The filing shows indirect holdings of 486,000 Class A ordinary shares, 162,000 warrants with an exercise price of $11.50 per share, and 10,254,000 Class B ordinary shares, all of which are ultimately tied to Class A shares. Up to 3,915,000 of the Class B shares may be forfeited if the IPO underwriters do not fully exercise their over-allotment option.
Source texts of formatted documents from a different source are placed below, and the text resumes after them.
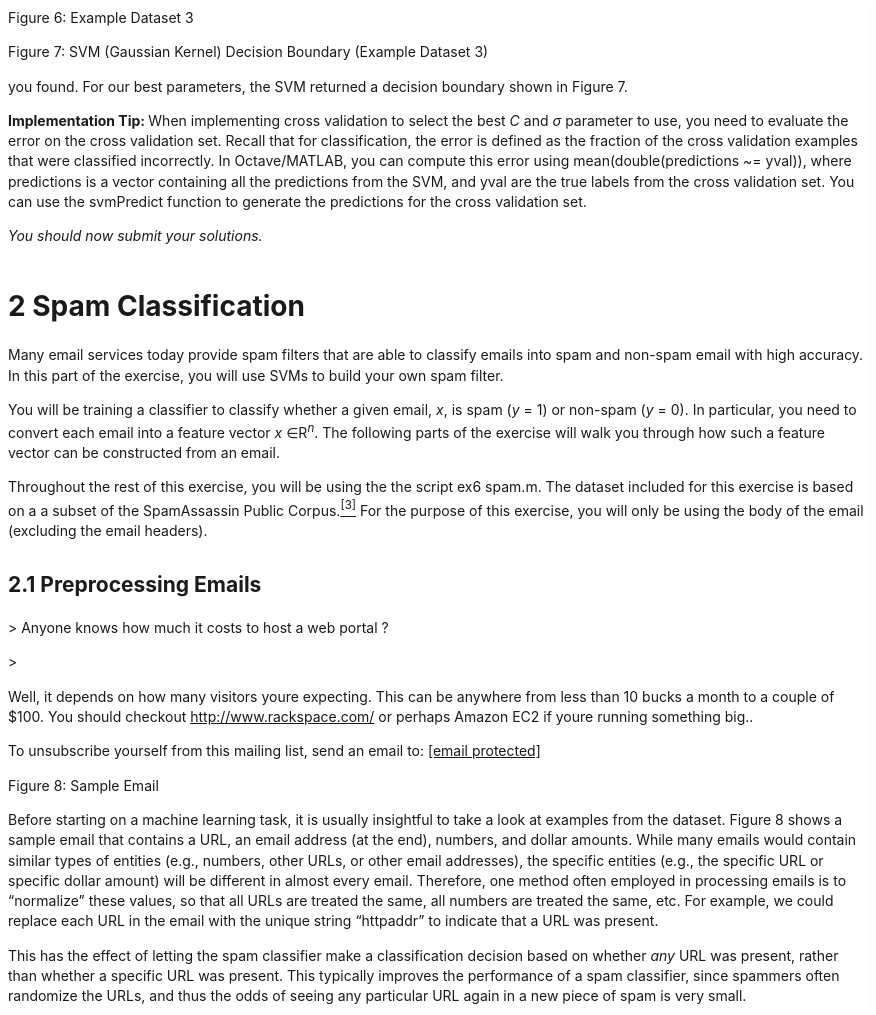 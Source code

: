 Figure 6: Example Dataset 3

Figure 7: SVM (Gaussian Kernel) Decision Boundary (Example Dataset 3)

you found. For our best parameters, the SVM returned a decision boundary shown in Figure 7.

<strong>Implementation Tip: </strong>When implementing cross validation to select the best <em>C </em>and <em>σ </em>parameter to use, you need to evaluate the error on the cross validation set. Recall that for classification, the error is defined as the fraction of the cross validation examples that were classified incorrectly. In Octave/MATLAB, you can compute this error using mean(double(predictions ~= yval)), where predictions is a vector containing all the predictions from the SVM, and yval are the true labels from the cross validation set. You can use the svmPredict function to generate the predictions for the cross validation set.

<em>You should now submit your solutions.</em>

<h1>2             Spam Classification</h1>

Many email services today provide spam filters that are able to classify emails into spam and non-spam email with high accuracy. In this part of the exercise, you will use SVMs to build your own spam filter.

You will be training a classifier to classify whether a given email, <em>x</em>, is spam (<em>y </em>= 1) or non-spam (<em>y </em>= 0). In particular, you need to convert each email into a feature vector <em>x </em>∈R<em><sup>n</sup></em>. The following parts of the exercise will walk you through how such a feature vector can be constructed from an email.

Throughout the rest of this exercise, you will be using the the script ex6 spam.m. The dataset included for this exercise is based on a a subset of the SpamAssassin Public Corpus.<a href="#_ftn3" name="_ftnref3"><sup>[3]</sup></a> For the purpose of this exercise, you will only be using the body of the email (excluding the email headers).

<h2>2.1           Preprocessing Emails</h2>

&gt; Anyone knows how much it costs to host a web portal ?

&gt;

Well, it depends on how many visitors youre expecting. This can be anywhere from less than 10 bucks a month to a couple of $100. You should checkout http://www.rackspace.com/ or perhaps Amazon EC2 if youre running something big..

To unsubscribe yourself from this mailing list, send an email to: <a href="/cdn-cgi/l/email-protection" class="__cf_email__" data-cfemail="e483968b91948a858981c9918a9791869787968d8681a48183968b919497ca878b89">[email protected]</a>

Figure 8: Sample Email

Before starting on a machine learning task, it is usually insightful to take a look at examples from the dataset. Figure 8 shows a sample email that contains a URL, an email address (at the end), numbers, and dollar amounts. While many emails would contain similar types of entities (e.g., numbers, other URLs, or other email addresses), the specific entities (e.g., the specific URL or specific dollar amount) will be different in almost every email. Therefore, one method often employed in processing emails is to “normalize” these values, so that all URLs are treated the same, all numbers are treated the same, etc. For example, we could replace each URL in the email with the unique string “httpaddr” to indicate that a URL was present.

This has the effect of letting the spam classifier make a classification decision based on whether <em>any </em>URL was present, rather than whether a specific URL was present. This typically improves the performance of a spam classifier, since spammers often randomize the URLs, and thus the odds of seeing any particular URL again in a new piece of spam is very small.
The Class B ordinary shares automatically convert into Class A ordinary shares on a one-for-one basis at the time of the company’s initial business combination, or earlier at the holder’s option, and have no expiration date. The warrants become exercisable after the initial business combination or 12 months after the IPO and expire five years after the business combination or earlier upon redemption or liquidation. Cohen disclaims beneficial ownership of these securities except to the extent of his pecuniary interest.
Positive
- None.
Negative
- None.
Insider Trade Summary
| Type | Security | Shares | Price | Value |
|---|---|---|---|---|
| holding | Class B Ordinary Shares | -- | -- | -- |
| holding | Warrants | -- | -- | -- |
| holding | Class A Ordinary Shares | -- | -- | -- |
Footnotes (1)
- These shares underlie 486,000 units of the issuer that Osprey Acquisition Sponsor III, LLC has irrevocably committed to purchase. The reporting person disclaims beneficial ownership of these securities, except to the extent of her pecuniary interest therein, and this report shall not be deemed an admission that the reporting person is the beneficial owner of such securities for any other purpose. These shares are held directly by the issuer's sponsor, Osprey Acquisition Sponsor III, LLC, which is co-managed by the reporting person. The Class B ordinary shares will automatically convert into Class A ordinary shares at the time of the issuer's initial business combination, or at any time and from time to time at the option of the holder, on a one-for-one basis, subject to certain adjustments described in the issuer's charter documents and have no expiration date. The warrants will become exercisable at the later of 30 days after the consummation of the issuer's initial business combination or 12 months from the completion of the issuer's initial public offering. The warrants will expire five years after the consummation of the issuer's initial business combination or earlier upon redemption of all of the issuer's outstanding Class A ordinary shares or the issuer's liquidation. These warrants underlie 486,000 units of the issuer that Osprey Acquisition Sponsor III, LLC has irrevocably committed to purchase. Includes up to 3,915,000 shares that are subject to forfeiture in the event the underwriters of the issuer's initial public offering do not exercise in full their over-allotment option.